2.1. Il primo motivo di ricorso è suddiviso in due sezioni.
Nella prima, il ricorrente lamenta la nullità del decreto di citazione a giudizi per l’appello, siccome quest’ultimo non conteneva la specificazione di cui all’art. 601, comma 2 cod. proc. pen. – cioè l’avvertenza che si sarebbe proceduto in camera di consiglio o in pubblica udienza – né l’avviso ex art. 601, comma 3, cod. proc. pen. – vale a dire che si sarebbe eventualmente proceduto in camera di consiglio senza la partecipazione delle parti, con facoltà dell’appellante di formulare istanza di partecipazione. Il decreto notificato all’imputato conteneva, infatti, solo l’indicazione che questi era citato «”per comparire all’udienza di questa seconda sezione”, fissata per il giorno 16/01/2024 ore 9.30».
Il medesimo motivo prosegue – pur non articolando alcuna espressa censura tra quelle di cui all’art. 606 cod. proc. pen. – con un’illustrazione, densa di elementi di fatto, delle ragioni difensive, in particolare quanto alla vetust degli automezzi che costituivano il compendio aziendale della fallita reputato distratto, alla destinazione delle somme incassate a soddisfare i creditori sociali ed al pareggio tra crediti e debiti.
2.2. Il secondo motivo di ricorso denunzia violazione di legge e mancanza, manifesta illogicità e contraddittorietà della motivazione quanto al giudizio di colpevolezza in ordine alla bancarotta fraudolenta distrattiva.
La Corte distrettuale – sostiene il ricorrente – avrebbe travisato il dato probatorio, omettendo di dimostrare che i beni erano stati venduti a un prezzo inferiore al loro valore reale e trascurando tutta la documentazione prodotta, comprovante la circostanza che la contropartita era servita ad appianare situazioni debitorie della società.
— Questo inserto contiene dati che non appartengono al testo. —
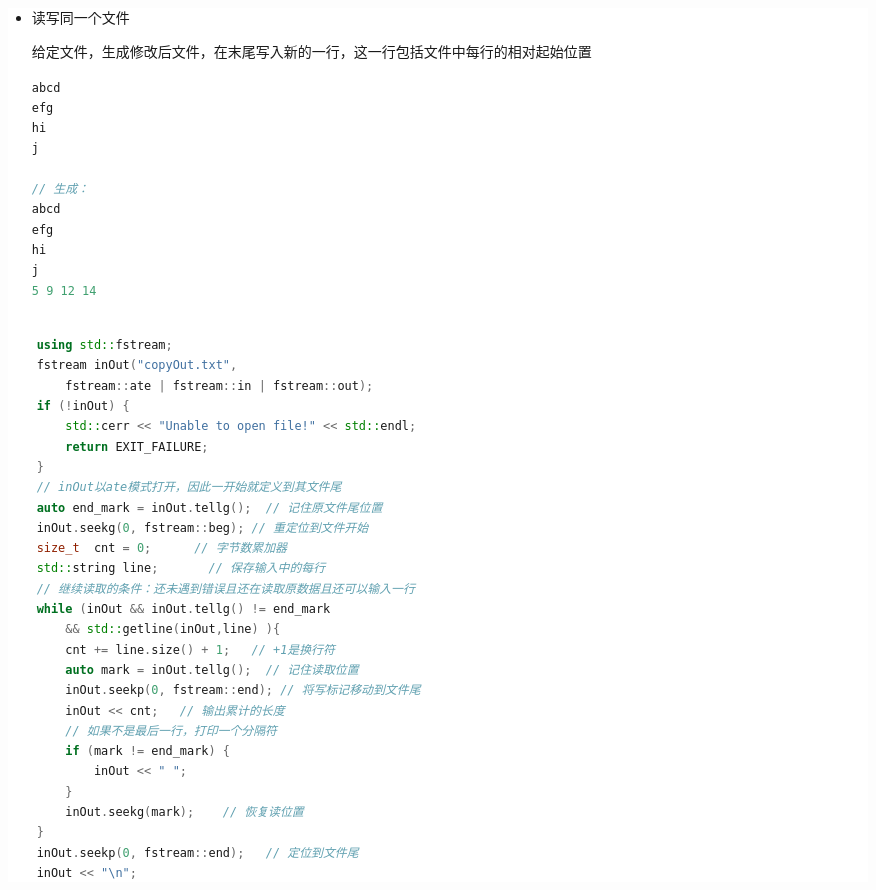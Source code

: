 - 读写同一个文件

  给定文件，生成修改后文件，在末尾写入新的一行，这一行包括文件中每行的相对起始位置

  ```c++
  abcd
  efg
  hi
  j
      
  // 生成：  
  abcd
  efg
  hi
  j    
  5 9 12 14
  ```

  

```c++

	using std::fstream;
	fstream inOut("copyOut.txt",
		fstream::ate | fstream::in | fstream::out);
	if (!inOut) {
		std::cerr << "Unable to open file!" << std::endl;
		return EXIT_FAILURE;
	}
	// inOut以ate模式打开，因此一开始就定义到其文件尾
	auto end_mark = inOut.tellg();  // 记住原文件尾位置
	inOut.seekg(0, fstream::beg); // 重定位到文件开始
	size_t  cnt = 0;      // 字节数累加器
	std::string line;       // 保存输入中的每行
	// 继续读取的条件：还未遇到错误且还在读取原数据且还可以输入一行
	while (inOut && inOut.tellg() != end_mark
		&& std::getline(inOut,line) ){
		cnt += line.size() + 1;   // +1是换行符
		auto mark = inOut.tellg();  // 记住读取位置
		inOut.seekp(0, fstream::end); // 将写标记移动到文件尾
		inOut << cnt;   // 输出累计的长度
		// 如果不是最后一行，打印一个分隔符
		if (mark != end_mark) {
			inOut << " ";
		}
		inOut.seekg(mark);    // 恢复读位置
	}
	inOut.seekp(0, fstream::end);   // 定位到文件尾
	inOut << "\n";
```

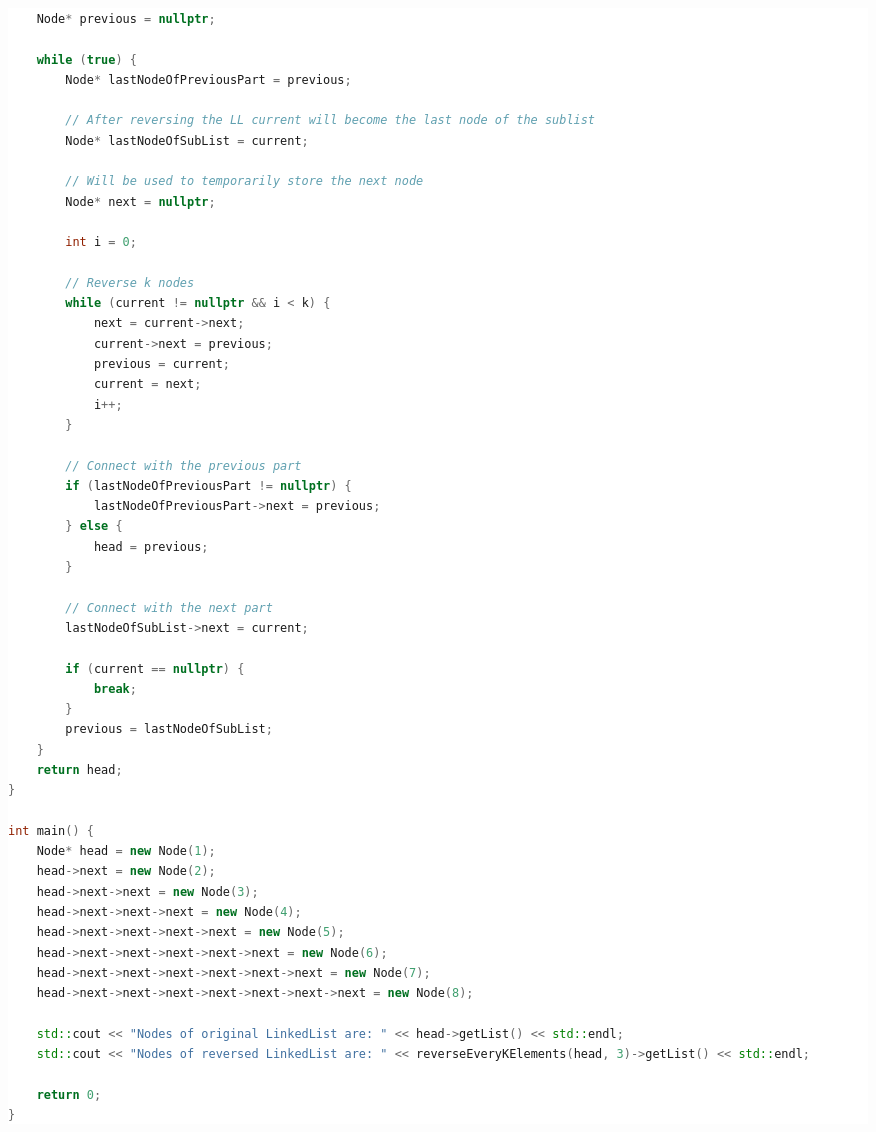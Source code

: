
 ```cpp
    Node* previous = nullptr;

    while (true) {
        Node* lastNodeOfPreviousPart = previous;

        // After reversing the LL current will become the last node of the sublist
        Node* lastNodeOfSubList = current;

        // Will be used to temporarily store the next node
        Node* next = nullptr;

        int i = 0;

        // Reverse k nodes
        while (current != nullptr && i < k) {
            next = current->next;
            current->next = previous;
            previous = current;
            current = next;
            i++;
        }

        // Connect with the previous part
        if (lastNodeOfPreviousPart != nullptr) {
            lastNodeOfPreviousPart->next = previous;
        } else {
            head = previous;
        }

        // Connect with the next part
        lastNodeOfSubList->next = current;

        if (current == nullptr) {
            break;
        }
        previous = lastNodeOfSubList;
    }
    return head;
}

int main() {
    Node* head = new Node(1);
    head->next = new Node(2);
    head->next->next = new Node(3);
    head->next->next->next = new Node(4);
    head->next->next->next->next = new Node(5);
    head->next->next->next->next->next = new Node(6);
    head->next->next->next->next->next->next = new Node(7);
    head->next->next->next->next->next->next->next = new Node(8);

    std::cout << "Nodes of original LinkedList are: " << head->getList() << std::endl;
    std::cout << "Nodes of reversed LinkedList are: " << reverseEveryKElements(head, 3)->getList() << std::endl;

    return 0;
}
```
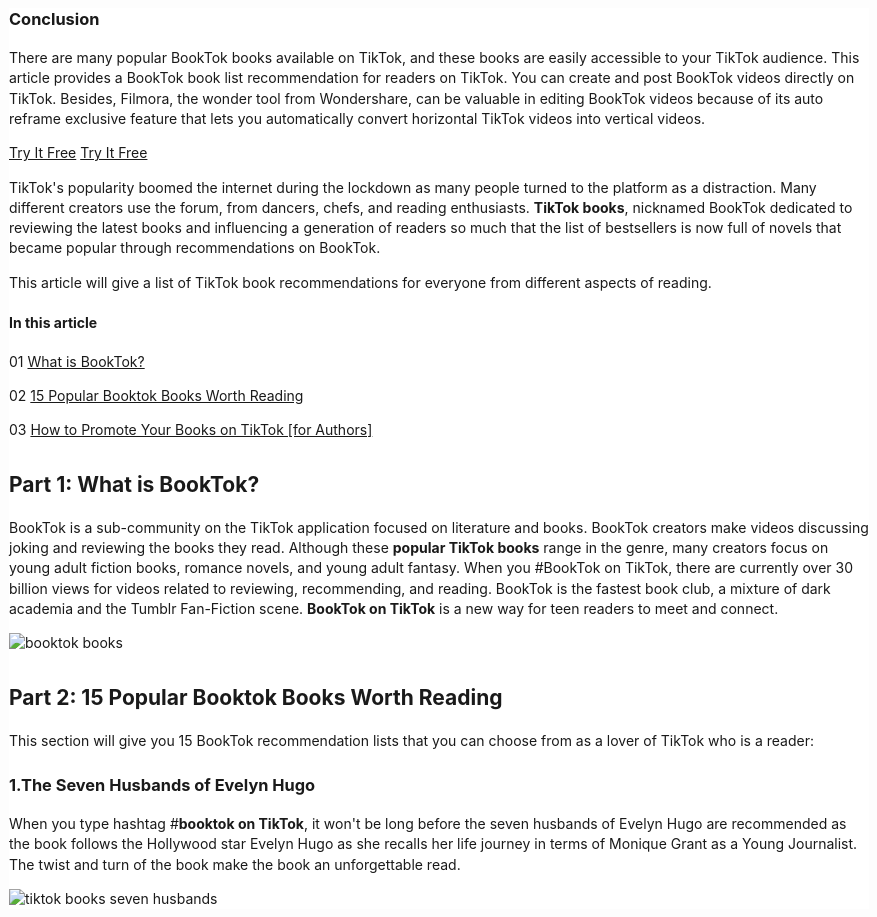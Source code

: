 ### Conclusion

There are many popular BookTok books available on TikTok, and these books are easily accessible to your TikTok audience. This article provides a BookTok book list recommendation for readers on TikTok. You can create and post BookTok videos directly on TikTok. Besides, Filmora, the wonder tool from Wondershare, can be valuable in editing BookTok videos because of its auto reframe exclusive feature that lets you automatically convert horizontal TikTok videos into vertical videos.

[Try It Free](https://tools.techidaily.com/wondershare/filmora/download/) [Try It Free](https://tools.techidaily.com/wondershare/filmora/download/)

TikTok's popularity boomed the internet during the lockdown as many people turned to the platform as a distraction. Many different creators use the forum, from dancers, chefs, and reading enthusiasts. **TikTok books**, nicknamed BookTok dedicated to reviewing the latest books and influencing a generation of readers so much that the list of bestsellers is now full of novels that became popular through recommendations on BookTok.

This article will give a list of TikTok book recommendations for everyone from different aspects of reading.

#### In this article

01 [What is BookTok?](#part1)

02 [15 Popular Booktok Books Worth Reading](#part2)

03 [How to Promote Your Books on TikTok \[for Authors\]](#part3)

## Part 1: What is BookTok?

BookTok is a sub-community on the TikTok application focused on literature and books. BookTok creators make videos discussing joking and reviewing the books they read. Although these **popular TikTok books** range in the genre, many creators focus on young adult fiction books, romance novels, and young adult fantasy. When you #BookTok on TikTok, there are currently over 30 billion views for videos related to reviewing, recommending, and reading. BookTok is the fastest book club, a mixture of dark academia and the Tumblr Fan-Fiction scene. **BookTok on TikTok** is a new way for teen readers to meet and connect.

![booktok books](https://images.wondershare.com/filmora/article-images/2022/booktok-books.jpg)

## Part 2: 15 Popular Booktok Books Worth Reading

This section will give you 15 BookTok recommendation lists that you can choose from as a lover of TikTok who is a reader:

### 1.The Seven Husbands of Evelyn Hugo

When you type hashtag #**booktok on TikTok**, it won't be long before the seven husbands of Evelyn Hugo are recommended as the book follows the Hollywood star Evelyn Hugo as she recalls her life journey in terms of Monique Grant as a Young Journalist. The twist and turn of the book make the book an unforgettable read.

![tiktok books seven husbands](https://images.wondershare.com/filmora/article-images/2022/tiktok-books-seven-husbands.jpg)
La Corte di appello – prosegue la parte avrebbe confuso l’elemento oggettivo del reato con quello soggettivo, mentre NOME aveva tentato di porre rimedio alla situazione debitoria e di recuperare i crediti, in particolare quello verso BNL. Al più a Reda poteva addebitarsi di aver preferito alcuni creditori ad altri, donde sarebbe stata possibile una derubricazione in bancarotta preferenziale.
2.3. Il terzo motivo di ricorso denunzia violazione di legge e mancanza, manifesta illogicità e contraddittorietà della motivazione quanto al dolo della bancarotta fraudolenta documentale.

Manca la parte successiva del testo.